This document discusses the complex topic of whether enlightenment experiences relate to an awareness of Christ. It draws several distinctions: between primacy and ultimacy, higher and lesser goods, unitive and dualistic norms, intrinsic and extrinsic rewards, and robustly relational and impersonal encounters. While enlightenment experiences may come later temporally, they do not necessarily represent higher axiological values. True higher goods involve transformational, nondual development through robustly relational, unitive norms that realize intrinsic rewards like love of God/other for God/other. An awareness of Christ needs to be coupled with devotional, relational modalities to avoid being merely an impersonal, intraobjective identity. Christology is normative
Enlightenment Experiences and the Awareness of Christ's Cosmic Presence
1. RE: whether enlightenment experiences might be a coming into the awareness of
Christ in his cosmic mode of presence to us.

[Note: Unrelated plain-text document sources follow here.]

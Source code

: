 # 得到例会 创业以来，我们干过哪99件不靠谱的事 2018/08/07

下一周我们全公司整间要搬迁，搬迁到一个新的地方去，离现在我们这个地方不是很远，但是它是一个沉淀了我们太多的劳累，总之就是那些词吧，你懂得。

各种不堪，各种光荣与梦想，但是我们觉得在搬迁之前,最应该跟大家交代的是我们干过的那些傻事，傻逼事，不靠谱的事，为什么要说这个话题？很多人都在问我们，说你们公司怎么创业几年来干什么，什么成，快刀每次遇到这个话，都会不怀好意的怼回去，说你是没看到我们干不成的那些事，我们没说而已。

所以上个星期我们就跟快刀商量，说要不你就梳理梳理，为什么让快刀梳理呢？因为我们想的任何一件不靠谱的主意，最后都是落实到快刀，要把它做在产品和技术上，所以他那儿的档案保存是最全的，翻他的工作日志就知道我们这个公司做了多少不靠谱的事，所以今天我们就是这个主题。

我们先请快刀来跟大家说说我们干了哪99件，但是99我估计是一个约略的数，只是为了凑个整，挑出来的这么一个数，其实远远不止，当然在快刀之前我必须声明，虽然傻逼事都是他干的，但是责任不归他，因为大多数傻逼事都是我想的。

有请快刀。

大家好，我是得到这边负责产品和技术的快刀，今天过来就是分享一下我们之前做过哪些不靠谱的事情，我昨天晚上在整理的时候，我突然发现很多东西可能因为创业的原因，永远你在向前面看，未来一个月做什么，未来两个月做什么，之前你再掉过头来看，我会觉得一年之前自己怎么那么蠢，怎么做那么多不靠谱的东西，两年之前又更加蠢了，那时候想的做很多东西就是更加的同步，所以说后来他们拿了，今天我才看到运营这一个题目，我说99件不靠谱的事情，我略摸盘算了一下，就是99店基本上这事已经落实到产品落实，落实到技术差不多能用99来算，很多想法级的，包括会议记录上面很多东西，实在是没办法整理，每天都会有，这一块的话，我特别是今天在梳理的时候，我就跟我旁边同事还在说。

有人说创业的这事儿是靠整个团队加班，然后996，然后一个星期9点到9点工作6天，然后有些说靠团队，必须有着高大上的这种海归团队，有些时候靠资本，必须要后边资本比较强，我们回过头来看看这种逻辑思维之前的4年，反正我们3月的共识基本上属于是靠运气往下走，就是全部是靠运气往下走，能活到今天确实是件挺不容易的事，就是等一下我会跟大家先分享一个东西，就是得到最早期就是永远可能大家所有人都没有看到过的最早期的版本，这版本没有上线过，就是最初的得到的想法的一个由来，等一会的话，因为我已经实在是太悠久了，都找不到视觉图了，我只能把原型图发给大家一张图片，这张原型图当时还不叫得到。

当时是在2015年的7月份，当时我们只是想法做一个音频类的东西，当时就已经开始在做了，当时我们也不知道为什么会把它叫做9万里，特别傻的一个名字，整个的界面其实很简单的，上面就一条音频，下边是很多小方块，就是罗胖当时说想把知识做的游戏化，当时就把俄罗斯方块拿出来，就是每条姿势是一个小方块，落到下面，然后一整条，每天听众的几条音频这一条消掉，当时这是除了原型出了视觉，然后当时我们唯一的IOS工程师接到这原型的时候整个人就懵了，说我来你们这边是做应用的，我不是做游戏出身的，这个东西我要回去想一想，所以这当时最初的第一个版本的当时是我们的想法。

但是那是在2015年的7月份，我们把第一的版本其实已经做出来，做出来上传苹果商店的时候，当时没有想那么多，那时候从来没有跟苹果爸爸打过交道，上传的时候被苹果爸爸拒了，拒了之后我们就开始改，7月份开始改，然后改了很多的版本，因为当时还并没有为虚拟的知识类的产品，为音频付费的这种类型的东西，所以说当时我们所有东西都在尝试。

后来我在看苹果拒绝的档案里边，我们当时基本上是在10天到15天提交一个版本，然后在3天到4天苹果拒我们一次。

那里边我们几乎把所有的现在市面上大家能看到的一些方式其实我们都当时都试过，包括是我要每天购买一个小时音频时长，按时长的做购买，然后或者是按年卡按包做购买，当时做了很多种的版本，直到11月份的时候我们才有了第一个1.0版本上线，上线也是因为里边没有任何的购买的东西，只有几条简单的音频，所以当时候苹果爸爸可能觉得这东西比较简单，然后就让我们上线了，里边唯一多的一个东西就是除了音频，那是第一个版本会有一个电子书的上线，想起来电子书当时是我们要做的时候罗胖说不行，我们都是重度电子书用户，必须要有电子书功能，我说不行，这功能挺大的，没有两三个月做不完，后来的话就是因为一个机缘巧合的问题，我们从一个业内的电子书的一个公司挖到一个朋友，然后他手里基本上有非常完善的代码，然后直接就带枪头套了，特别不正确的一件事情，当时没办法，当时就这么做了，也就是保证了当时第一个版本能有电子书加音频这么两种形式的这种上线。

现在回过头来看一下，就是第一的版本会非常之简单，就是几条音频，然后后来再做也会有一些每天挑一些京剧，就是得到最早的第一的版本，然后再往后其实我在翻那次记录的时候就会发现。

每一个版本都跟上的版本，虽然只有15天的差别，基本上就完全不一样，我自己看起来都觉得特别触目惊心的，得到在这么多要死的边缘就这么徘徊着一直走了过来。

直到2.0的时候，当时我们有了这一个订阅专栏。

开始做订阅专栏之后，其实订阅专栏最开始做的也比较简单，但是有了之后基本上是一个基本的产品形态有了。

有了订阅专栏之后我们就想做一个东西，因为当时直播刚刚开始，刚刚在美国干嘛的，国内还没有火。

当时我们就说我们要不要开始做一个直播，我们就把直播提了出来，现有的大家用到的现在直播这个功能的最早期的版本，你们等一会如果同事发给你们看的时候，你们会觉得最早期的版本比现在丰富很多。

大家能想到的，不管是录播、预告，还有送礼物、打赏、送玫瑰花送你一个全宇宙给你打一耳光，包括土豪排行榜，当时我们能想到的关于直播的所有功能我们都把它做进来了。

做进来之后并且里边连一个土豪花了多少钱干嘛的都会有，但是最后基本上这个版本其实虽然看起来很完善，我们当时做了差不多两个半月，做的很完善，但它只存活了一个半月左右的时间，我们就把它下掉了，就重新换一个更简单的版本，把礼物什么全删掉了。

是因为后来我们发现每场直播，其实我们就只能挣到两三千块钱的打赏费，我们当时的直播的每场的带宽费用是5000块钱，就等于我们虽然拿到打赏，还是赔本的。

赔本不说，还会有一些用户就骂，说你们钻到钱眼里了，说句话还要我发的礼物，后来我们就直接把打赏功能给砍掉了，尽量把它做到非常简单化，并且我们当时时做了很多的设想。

This is a complicated topic, not easy to
sort out, as the human spirit per se is also capable of coming to a kind of cosmic
awareness in its pre-conceptual, pre-reflective operations (stress: Be Attentive!). A
question in play: When we consider primacy (what comes first, temporally) vs
ultimacy (what comes later, temporally), sometimes what comes later is more valuable
(axiologically, vis a vis a hierarchy of values, of higher vs lesser goods). Sometimes,
what comes later is just plain old later, just so happens to come next. In which
theological and spiritual realities do primacy and ultimacy have merely a temporal
significance, developmentally perhaps, and in which might they also have axiological
significance, which is to say that they also speak to our realization of higher goods?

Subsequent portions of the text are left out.